On January 31, 2025, President Trump signed Executive Order 14192, titled“ Unleashing Prosperity Through Deregulation.” Its stated purpose was to encourage the reduction of private expenditure and alleviate unnecessary regulatory burdens. The executive order establishes a regulatory cap for fiscal year 2025 pursuant to which agencies are directed to identify at least 10 existing regulations to be repealed for every newly proposed rule.

With the administration’s deregulatory agenda now in full swing, the Department of Labor has targeted various regulations and rulings it has termed “redundant” or “confusing.” In addition to the many other subagencies taking action on different rules, the DOL Employee Benefits Security Administration issued a series of three “direct final rulemakings,” which would remove various regulations and interpretive bulletins from the Code of Federal Regulations, including:

  • 29 C.F.R. § 2550.401c-1, which applies only to certain insurance policies or contracts issued to (or on behalf of) employee benefit plans on or before December 31, 1998. In the DOL’s view, “given the unlikelihood that any of these policies or contracts remain in effect … the regulation is no longer needed and, if left on the books, could add confusion and unnecessary complexity.”
  • 29 C.F.R. §§ 2509.75-2, 2509.75-6, and 2509.75-10, which are interpretive bulletins issued shortly after the enactment of the Employee Retirement Income Security Act (ERISA). Because of subsequent guidance issued by the DOL and the effect of Reorganization Plan No. 4 of 1978 (dividing ERISA interpretive and enforcement authority between the DOL and the Treasury), the DOL’s view is that “the interpretive bulletins are no longer needed, and if left on the books, add potential confusion and unnecessary complexity.”
  • 29 C.F.R. § 2550.404a-4, a fiduciary safe harbor “for the selection of annuity providers for the purpose of benefit distributions from individual account retirement plans,” which, according to the DOL, “became unnecessary in 2019 when Congress amended ERISA to add a more streamlined fiduciary safe harbor covering the same activity.” The DOL refers to the former as the “regulatory safe harbor” and the latter as the “statutory safe harbor.”

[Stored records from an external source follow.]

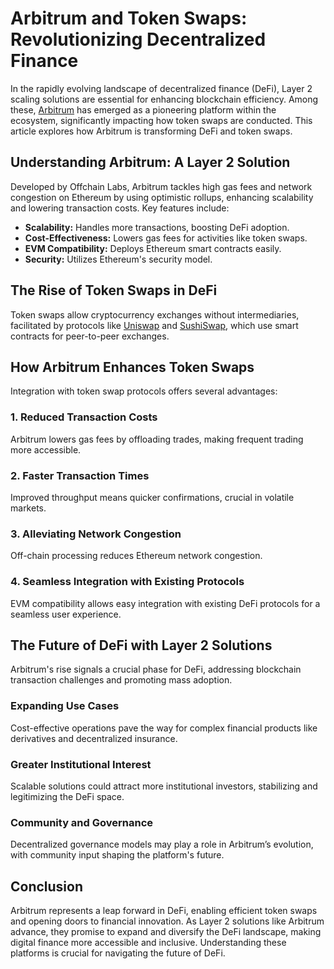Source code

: # Arbitrum and Token Swaps: Revolutionizing Decentralized Finance

In the rapidly evolving landscape of decentralized finance (DeFi), Layer 2 scaling solutions are essential for enhancing blockchain efficiency. Among these, [Arbitrum](https://arbitrum.io/) has emerged as a pioneering platform within the ecosystem, significantly impacting how token swaps are conducted. This article explores how Arbitrum is transforming DeFi and token swaps.

## Understanding Arbitrum: A Layer 2 Solution

Developed by Offchain Labs, Arbitrum tackles high gas fees and network congestion on Ethereum by using optimistic rollups, enhancing scalability and lowering transaction costs. Key features include:

- **Scalability:** Handles more transactions, boosting DeFi adoption.
- **Cost-Effectiveness:** Lowers gas fees for activities like token swaps.
- **EVM Compatibility:** Deploys Ethereum smart contracts easily.
- **Security:** Utilizes Ethereum's security model.

## The Rise of Token Swaps in DeFi

Token swaps allow cryptocurrency exchanges without intermediaries, facilitated by protocols like [Uniswap](https://uniswap.org/) and [SushiSwap](https://sushi.com/), which use smart contracts for peer-to-peer exchanges.

## How Arbitrum Enhances Token Swaps

Integration with token swap protocols offers several advantages:

### 1. Reduced Transaction Costs

Arbitrum lowers gas fees by offloading trades, making frequent trading more accessible.

### 2. Faster Transaction Times

Improved throughput means quicker confirmations, crucial in volatile markets.

### 3. Alleviating Network Congestion

Off-chain processing reduces Ethereum network congestion.

### 4. Seamless Integration with Existing Protocols

EVM compatibility allows easy integration with existing DeFi protocols for a seamless user experience.

## The Future of DeFi with Layer 2 Solutions

Arbitrum's rise signals a crucial phase for DeFi, addressing blockchain transaction challenges and promoting mass adoption.

### Expanding Use Cases

Cost-effective operations pave the way for complex financial products like derivatives and decentralized insurance.

### Greater Institutional Interest

Scalable solutions could attract more institutional investors, stabilizing and legitimizing the DeFi space.

### Community and Governance

Decentralized governance models may play a role in Arbitrum’s evolution, with community input shaping the platform's future.

## Conclusion

Arbitrum represents a leap forward in DeFi, enabling efficient token swaps and opening doors to financial innovation. As Layer 2 solutions like Arbitrum advance, they promise to expand and diversify the DeFi landscape, making digital finance more accessible and inclusive. Understanding these platforms is crucial for navigating the future of DeFi.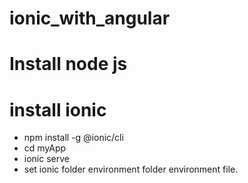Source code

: # ionic_with_angular
# Install node js
# install ionic 
  - npm install -g @ionic/cli
  - cd myApp
  - ionic serve
  - set ionic folder environment folder environment file.
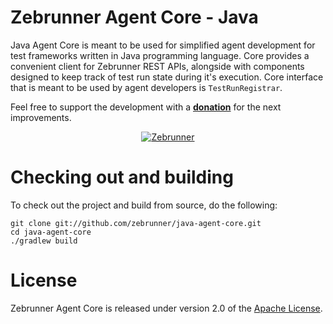 # Zebrunner Agent Core - Java

Java Agent Core is meant to be used for simplified agent development for test frameworks written in Java programming language.
Core provides a convenient client for Zebrunner REST APIs, alongside with components designed to keep track of test run state during it's execution.
Core interface that is meant to be used by agent developers is `TestRunRegistrar`. 

Feel free to support the development with a [**donation**](https://www.paypal.com/donate/?hosted_button_id=MNHYYCYHAKUVA) for the next improvements.

<p align="center">
  <a href="https://zebrunner.com/"><img alt="Zebrunner" src="https://github.com/zebrunner/zebrunner/raw/master/docs/img/zebrunner_intro.png"></a>
</p>

# Checking out and building

To check out the project and build from source, do the following:

    git clone git://github.com/zebrunner/java-agent-core.git
    cd java-agent-core
    ./gradlew build

# License

Zebrunner Agent Core is released under version 2.0 of the [Apache License](https://www.apache.org/licenses/LICENSE-2.0).
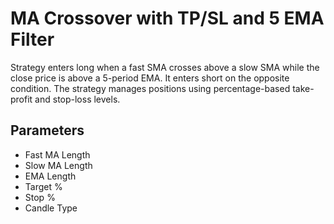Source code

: # MA Crossover with TP/SL and 5 EMA Filter

Strategy enters long when a fast SMA crosses above a slow SMA while the close price is above a 5-period EMA. It enters short on the opposite condition. The strategy manages positions using percentage-based take-profit and stop-loss levels.

## Parameters
- Fast MA Length
- Slow MA Length
- EMA Length
- Target %
- Stop %
- Candle Type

Direct final rulemaking is a variation of the Administrative Procedure Act’s general notice-and-comment rulemaking process. It is a pared-down rulemaking process meant for the issuance of noncontroversial rules. After an agency publishes the rule in the Federal Register, it becomes final (usually after 60 days) unless significant adverse comments are received by a certain date (usually 30 days after it is published). If significant adverse comments are received, the agency must respond, and the rule will not immediately go into effect.

While all three rule removals deserve analysis, given their procedural posture, this article focuses on the removal of 29 C.F.R. § 2550.404a-4. By way of background, the Pension Protection Act of 2006 directed the DOL to issue regulations that would establish a safe harbor for the selection of annuity providers for individual account plans. The regulatory safe harbor provided a number of conditions, including those related to the financial capability of the insurance company. In 2019, as part of the Secure Act, Congress added a new statutory safe harbor that follows the regulatory safe harbor but permits a fiduciary to rely on a statement by the insurance company as to its financial capability, rather than determining financial capability on its own. The preamble to the direct final rule explains that “[a]lthough the statutory safe harbor did not technically nullify or repeal the regulatory safe harbor, its existence offers an unnecessary and inefficient alternative and may inadvertently be a trap for the unwary.”

In the rush to deregulate, the DOL may have inadvertently created a pitfall for unwary plan sponsors choosing annuities for their plans. On a closer read, the differences between the scope of the two safe harbors may in fact be significant. While the preamble is correct in explaining that the statutory safe harbor presents an easier alternative for the selection of an insurance company, the regulatory safe harbor appears to be broader in scope as it covers both the selection of the insurer and the selection of the annuity contract itself.

The statutory safe harbor is codified in ERISA section 404(e) and begins with the following statement:

(e) Safe harbor for annuity selection

(1) In general. With respect to the selection of an insurer for a guaranteed retirement income contract, the requirements of subsection (a)(1)(B) will be deemed to be satisfied if ….

In contrast, the regulatory safe harbor in subsection (a)(1) provides:

This section establishes a safe harbor for satisfying the fiduciary duties under section 404(a)(1)(B) of the Employee Retirement Income Security Act of 1974 … in selecting an annuity provider and contract for benefit distributions from an individual account plan.

Plan fiduciaries may see value in utilizing the regulatory safe harbor simply for its explicitly extended scope that includes annuity contract selection. In divergence from the purpose of both safe harbors, the removal of the regulatory safe harbor may create a gap that could have the effect of chilling annuity sales going forward.

To avoid the direct final regulations from automatically taking effect September 6, 2025, significant adverse comments must be submitted to the DOL by July 31, 2025. Significant adverse comments are “ones which oppose the rule and raise, alone or in combination, a serious enough issue related to each of the independent grounds for the rule that a substantive response is required.” As noted above, if significant adverse comments are received, the agency must respond, and the rule will not immediately go into effect.

UPDATE (August 12, 2025): The Department received significant adverse comments and, therefore, has withdrawn the DFR.